In accordance with the plasma-nitriding method of the aspect of the present invention, the silicon nitride film formed by the ALD method is modified by the nitrogen-containing plasma at a temperature that is equal to or lower than its film forming temperature, thereby forming the silicon nitride film with an improved denseness. Since the modified silicon nitride film has a high resistance to wet etching, it is possible to suppress a reduction in the silicon nitride film even if the wet etching is performed during the semiconductor process. Further, since the silicon nitride film becomes dense by the modification, it is possible to prevent diffusion of oxygen. Furthermore, since the plasma-nitriding process is performed at a processing temperature that is equal to or lower than the maximum of the ALD method, it is possible to reduce the thermal budget. Thus, the plasma-nitriding method in accordance with the aspect of the present invention is applied in a process of manufacturing various semiconductor devices, thereby enhancing the reliability of a semiconductor device.

Claims

1. A plasma-nitriding method for plasma-nitriding a silicon nitride film by using a plasma processing apparatus which includes:

a processing chamber having an opening at its top;

a mounting table, for mounting a target object having the silicon nitride film thereon, provided in the processing chamber;

a heating unit for heating the target object;

a microwave transmitting plate provided to face the mounting table, the microwave transmitting plate serving to close the opening of the processing chamber and transmit a microwave therethrough;

a planar antenna disposed outside the microwave transmitting plate and having slots through which the microwave is introduced into the processing chamber;

a gas inlet configured to introduce a processing gas into the processing chamber; and

an exhaust unit configured to vacuum evacuate the processing chamber,

the method comprising:

loading the target object into the processing chamber and mounting the target object on the mounting table;

heating the target object by the heating unit;

supplying a processing gas including a nitrogen-containing gas and a rare gas into the processing chamber from the gas inlet while introducing the microwave into the processing chamber from the planar antenna through the microwave transmitting plate, generating an electric field in the processing chamber, and generating a plasma by exciting the processing gas; and

plasma-nitriding and modifying the silicon nitride film formed on the target object by the generated plasma of the processing gas,

wherein the silicon nitride film is a silicon nitride film formed at a film forming temperature ranging from 200° C. to 400° C. by an ALD method, and the silicon nitride film is plasma-nitrided at a processing temperature whose maximum is equal to the film forming temperature in the ALD method to form a silicon nitride film modified by a low-temperature nitrogen-containing plasma.

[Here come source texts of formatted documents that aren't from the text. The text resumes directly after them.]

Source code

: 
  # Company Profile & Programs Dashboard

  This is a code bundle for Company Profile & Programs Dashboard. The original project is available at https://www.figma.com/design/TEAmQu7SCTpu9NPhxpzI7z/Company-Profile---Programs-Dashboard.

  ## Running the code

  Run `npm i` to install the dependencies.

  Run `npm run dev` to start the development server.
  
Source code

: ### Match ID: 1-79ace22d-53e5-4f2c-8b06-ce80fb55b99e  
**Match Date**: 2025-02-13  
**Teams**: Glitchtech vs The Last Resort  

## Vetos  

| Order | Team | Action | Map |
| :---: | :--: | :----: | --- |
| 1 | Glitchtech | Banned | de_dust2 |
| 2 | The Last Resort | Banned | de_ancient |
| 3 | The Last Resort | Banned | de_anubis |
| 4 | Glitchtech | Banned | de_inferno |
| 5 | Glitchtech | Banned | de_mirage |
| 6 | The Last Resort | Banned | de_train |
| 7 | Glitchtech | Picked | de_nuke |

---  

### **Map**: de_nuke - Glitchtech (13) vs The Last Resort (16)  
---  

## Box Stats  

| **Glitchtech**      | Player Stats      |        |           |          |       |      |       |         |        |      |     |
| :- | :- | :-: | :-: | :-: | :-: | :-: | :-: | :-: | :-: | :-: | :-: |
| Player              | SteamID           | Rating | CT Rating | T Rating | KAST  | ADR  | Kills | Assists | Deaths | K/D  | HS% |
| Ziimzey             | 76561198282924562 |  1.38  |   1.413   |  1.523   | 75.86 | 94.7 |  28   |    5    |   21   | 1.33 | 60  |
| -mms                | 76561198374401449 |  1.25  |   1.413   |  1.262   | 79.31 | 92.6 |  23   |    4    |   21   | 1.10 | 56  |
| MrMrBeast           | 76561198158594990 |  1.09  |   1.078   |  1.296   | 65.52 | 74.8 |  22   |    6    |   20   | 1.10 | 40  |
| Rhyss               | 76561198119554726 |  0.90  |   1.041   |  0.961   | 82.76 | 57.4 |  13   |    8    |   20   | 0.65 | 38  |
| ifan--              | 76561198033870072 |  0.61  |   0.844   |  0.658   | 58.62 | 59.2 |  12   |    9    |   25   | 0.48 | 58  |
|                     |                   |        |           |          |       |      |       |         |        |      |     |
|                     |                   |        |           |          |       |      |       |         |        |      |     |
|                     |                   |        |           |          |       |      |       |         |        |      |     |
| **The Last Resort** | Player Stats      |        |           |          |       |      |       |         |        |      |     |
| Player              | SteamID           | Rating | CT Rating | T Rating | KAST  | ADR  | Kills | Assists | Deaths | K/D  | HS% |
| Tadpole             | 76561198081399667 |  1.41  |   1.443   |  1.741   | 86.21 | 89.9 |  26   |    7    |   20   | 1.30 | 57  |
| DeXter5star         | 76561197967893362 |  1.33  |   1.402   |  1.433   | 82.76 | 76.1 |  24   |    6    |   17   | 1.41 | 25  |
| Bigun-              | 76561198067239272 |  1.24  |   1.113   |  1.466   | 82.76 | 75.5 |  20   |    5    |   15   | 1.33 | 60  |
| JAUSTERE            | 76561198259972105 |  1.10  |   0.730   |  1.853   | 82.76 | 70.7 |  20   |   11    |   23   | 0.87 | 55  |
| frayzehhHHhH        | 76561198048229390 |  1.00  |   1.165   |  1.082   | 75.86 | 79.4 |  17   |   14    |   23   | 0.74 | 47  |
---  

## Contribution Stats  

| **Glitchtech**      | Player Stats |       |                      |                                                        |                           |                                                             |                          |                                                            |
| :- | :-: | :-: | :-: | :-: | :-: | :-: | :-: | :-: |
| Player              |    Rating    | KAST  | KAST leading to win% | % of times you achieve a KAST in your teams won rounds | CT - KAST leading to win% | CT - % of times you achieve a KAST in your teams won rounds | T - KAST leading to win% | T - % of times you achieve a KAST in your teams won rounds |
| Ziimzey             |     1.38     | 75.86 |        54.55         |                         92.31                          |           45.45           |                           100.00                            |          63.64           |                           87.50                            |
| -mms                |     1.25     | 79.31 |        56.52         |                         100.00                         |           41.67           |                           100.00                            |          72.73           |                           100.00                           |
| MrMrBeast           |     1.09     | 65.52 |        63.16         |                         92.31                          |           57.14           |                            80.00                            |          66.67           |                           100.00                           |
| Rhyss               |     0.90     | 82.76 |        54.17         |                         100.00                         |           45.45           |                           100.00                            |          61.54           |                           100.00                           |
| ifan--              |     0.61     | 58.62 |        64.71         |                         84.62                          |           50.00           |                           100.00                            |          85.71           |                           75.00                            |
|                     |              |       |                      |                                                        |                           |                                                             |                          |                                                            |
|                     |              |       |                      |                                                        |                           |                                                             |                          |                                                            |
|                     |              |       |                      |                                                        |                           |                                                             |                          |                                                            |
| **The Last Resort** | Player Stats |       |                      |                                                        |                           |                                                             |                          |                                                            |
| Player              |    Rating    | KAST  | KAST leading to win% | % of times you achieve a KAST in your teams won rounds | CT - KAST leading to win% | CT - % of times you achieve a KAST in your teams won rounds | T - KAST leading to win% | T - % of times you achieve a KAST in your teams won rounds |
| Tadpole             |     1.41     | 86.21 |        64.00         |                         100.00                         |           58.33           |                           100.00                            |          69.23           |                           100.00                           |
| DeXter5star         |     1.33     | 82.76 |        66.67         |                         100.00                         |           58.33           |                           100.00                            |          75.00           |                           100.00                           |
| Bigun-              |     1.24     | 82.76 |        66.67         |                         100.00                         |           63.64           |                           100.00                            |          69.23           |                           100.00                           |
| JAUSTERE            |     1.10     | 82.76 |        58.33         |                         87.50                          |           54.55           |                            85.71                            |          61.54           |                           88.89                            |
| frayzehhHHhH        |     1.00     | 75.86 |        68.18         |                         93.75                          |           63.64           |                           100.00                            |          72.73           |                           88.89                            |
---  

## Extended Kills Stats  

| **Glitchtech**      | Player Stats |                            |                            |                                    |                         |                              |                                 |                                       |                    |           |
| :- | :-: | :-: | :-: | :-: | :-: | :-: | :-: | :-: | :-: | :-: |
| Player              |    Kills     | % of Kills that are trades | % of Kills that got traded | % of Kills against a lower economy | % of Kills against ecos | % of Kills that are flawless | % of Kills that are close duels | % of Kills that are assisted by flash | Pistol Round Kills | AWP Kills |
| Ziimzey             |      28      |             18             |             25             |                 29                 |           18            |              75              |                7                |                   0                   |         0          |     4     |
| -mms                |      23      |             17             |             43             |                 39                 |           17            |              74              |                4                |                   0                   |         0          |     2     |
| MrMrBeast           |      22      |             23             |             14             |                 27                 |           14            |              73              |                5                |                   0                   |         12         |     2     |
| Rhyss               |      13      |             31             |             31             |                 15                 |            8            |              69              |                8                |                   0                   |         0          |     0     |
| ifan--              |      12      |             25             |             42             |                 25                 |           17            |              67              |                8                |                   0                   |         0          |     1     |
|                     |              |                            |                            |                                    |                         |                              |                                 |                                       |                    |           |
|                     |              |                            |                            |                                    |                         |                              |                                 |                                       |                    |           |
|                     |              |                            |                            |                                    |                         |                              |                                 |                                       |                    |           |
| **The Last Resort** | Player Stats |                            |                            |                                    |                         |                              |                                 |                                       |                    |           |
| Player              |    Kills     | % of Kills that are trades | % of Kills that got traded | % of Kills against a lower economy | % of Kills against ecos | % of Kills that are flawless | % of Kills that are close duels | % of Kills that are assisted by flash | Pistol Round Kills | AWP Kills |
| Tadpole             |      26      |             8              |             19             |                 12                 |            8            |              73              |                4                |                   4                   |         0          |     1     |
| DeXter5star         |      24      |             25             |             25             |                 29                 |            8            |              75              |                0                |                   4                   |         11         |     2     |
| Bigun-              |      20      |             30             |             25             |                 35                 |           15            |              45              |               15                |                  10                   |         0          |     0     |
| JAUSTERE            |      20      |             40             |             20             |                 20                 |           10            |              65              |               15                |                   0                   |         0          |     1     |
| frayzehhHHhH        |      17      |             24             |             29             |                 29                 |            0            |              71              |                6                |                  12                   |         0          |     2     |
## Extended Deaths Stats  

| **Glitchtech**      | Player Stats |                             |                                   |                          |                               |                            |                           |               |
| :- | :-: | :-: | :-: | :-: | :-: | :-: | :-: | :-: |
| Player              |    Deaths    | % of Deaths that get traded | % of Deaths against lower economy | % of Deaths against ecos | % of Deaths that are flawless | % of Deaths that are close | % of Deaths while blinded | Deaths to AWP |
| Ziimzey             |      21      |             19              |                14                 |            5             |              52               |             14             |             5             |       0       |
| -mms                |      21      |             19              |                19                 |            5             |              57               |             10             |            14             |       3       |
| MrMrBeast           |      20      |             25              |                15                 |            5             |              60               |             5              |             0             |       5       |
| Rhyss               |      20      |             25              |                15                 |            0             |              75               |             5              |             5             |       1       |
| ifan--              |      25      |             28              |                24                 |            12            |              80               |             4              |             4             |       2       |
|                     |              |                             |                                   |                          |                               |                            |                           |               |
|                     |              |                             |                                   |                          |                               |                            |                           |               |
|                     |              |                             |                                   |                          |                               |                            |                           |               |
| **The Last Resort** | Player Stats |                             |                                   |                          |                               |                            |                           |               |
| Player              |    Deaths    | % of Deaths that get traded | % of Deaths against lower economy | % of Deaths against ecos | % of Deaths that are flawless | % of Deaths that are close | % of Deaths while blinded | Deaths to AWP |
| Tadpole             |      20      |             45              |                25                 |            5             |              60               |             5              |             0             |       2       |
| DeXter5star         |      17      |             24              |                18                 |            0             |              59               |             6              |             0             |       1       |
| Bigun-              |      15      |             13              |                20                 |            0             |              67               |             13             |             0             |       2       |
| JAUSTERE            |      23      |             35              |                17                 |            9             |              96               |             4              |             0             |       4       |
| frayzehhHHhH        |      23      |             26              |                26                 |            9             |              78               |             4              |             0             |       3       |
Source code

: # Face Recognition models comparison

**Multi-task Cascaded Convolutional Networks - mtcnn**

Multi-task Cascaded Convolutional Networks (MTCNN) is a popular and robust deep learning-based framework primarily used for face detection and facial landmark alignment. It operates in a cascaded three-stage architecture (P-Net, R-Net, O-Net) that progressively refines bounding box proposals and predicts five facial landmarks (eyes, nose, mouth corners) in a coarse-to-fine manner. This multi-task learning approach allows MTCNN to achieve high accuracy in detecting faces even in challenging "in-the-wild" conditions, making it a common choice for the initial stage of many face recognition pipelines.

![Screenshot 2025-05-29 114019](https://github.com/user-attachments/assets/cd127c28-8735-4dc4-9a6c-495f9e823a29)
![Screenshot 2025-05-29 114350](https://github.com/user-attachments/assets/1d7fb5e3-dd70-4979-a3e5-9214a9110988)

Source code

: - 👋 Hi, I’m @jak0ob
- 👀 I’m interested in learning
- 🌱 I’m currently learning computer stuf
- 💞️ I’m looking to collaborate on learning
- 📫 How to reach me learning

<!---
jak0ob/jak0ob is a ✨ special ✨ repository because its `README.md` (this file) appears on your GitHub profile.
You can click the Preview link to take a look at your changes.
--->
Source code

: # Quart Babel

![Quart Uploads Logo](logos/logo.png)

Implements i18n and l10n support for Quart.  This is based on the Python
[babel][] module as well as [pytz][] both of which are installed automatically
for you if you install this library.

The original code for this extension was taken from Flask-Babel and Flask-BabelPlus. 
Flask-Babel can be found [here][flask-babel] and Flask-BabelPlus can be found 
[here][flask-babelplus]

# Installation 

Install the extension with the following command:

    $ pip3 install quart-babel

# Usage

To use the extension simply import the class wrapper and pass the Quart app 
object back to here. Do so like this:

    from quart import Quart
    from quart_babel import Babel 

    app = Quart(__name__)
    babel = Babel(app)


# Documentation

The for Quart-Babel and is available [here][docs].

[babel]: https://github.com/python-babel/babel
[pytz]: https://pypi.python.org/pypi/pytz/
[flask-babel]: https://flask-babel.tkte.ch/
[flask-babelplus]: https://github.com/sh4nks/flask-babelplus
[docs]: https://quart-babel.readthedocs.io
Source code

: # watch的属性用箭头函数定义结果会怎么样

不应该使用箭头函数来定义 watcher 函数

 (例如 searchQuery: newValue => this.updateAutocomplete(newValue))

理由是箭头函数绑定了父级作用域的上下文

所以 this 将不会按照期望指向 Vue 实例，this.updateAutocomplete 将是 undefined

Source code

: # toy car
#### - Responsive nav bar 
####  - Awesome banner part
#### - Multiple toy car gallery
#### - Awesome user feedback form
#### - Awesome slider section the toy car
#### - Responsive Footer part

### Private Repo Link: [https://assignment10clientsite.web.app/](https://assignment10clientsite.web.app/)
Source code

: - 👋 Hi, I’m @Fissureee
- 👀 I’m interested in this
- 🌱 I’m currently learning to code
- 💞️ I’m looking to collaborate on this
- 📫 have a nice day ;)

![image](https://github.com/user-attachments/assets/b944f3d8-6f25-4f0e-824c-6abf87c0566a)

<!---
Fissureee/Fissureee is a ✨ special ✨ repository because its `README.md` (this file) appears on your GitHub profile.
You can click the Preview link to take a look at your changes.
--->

2. The plasma-nitriding method of claim 1, wherein a processing pressure in the plasma-nitriding ranges from 1.3 Pa to 67 Pa, and a ratio of a volumetric flow rate of the nitrogen-containing gas to a total volumetric flow rate of the processing gas ranges from 5% to 30%.

3. The plasma-nitriding method of claim 1, wherein a power density of the microwave ranges from 0.5 W/cm2 to 2.5 W/cm2 per area of the microwave transmitting plate.

4. The plasma-nitriding method of claim 2, wherein a power density of the microwave ranges from 0.5 W/cm2 to 2.5 W/cm2 per area of the microwave transmitting plate.